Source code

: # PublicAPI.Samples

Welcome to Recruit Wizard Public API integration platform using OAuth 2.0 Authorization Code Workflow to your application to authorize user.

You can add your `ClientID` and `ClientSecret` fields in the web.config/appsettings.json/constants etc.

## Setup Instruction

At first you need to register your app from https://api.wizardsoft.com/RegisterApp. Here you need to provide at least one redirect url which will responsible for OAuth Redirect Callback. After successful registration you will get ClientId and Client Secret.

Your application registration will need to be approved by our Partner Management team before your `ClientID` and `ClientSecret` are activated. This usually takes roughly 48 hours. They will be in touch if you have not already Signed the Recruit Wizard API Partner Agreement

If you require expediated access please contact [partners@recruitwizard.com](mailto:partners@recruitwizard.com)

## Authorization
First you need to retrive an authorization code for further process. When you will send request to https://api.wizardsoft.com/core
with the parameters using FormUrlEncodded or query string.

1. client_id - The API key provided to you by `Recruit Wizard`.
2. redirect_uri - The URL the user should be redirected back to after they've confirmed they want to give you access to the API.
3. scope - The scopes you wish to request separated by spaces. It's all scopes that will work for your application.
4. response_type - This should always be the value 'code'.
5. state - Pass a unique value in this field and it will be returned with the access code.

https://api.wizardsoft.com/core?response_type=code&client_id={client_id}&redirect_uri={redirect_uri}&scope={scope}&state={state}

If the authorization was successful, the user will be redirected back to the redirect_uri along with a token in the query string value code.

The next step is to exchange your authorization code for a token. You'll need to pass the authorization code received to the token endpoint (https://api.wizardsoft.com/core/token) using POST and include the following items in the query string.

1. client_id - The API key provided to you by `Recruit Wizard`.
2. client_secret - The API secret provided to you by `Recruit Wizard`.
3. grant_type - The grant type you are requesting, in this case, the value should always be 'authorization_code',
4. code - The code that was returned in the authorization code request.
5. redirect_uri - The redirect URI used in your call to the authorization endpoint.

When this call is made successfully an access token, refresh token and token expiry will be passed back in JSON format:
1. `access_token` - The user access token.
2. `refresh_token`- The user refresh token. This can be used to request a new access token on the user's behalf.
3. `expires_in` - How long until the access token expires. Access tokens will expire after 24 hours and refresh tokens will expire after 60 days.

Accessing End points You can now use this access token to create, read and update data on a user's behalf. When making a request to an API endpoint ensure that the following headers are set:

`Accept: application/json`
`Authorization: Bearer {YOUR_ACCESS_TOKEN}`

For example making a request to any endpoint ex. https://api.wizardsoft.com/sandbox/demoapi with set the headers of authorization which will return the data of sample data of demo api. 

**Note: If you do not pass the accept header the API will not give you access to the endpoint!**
------
> EXERCISE
Which lines in the entries above contain "behalf"? Pull each of them out.

> SOLUTION TO THIS PROBLEM
2. `refresh_token`- The user refresh token. This can be used to request a new access token on the user's behalf.
Accessing End points You can now use this access token to create, read and update data on a user's behalf. When making a request to an API endpoint ensure that the following headers are set:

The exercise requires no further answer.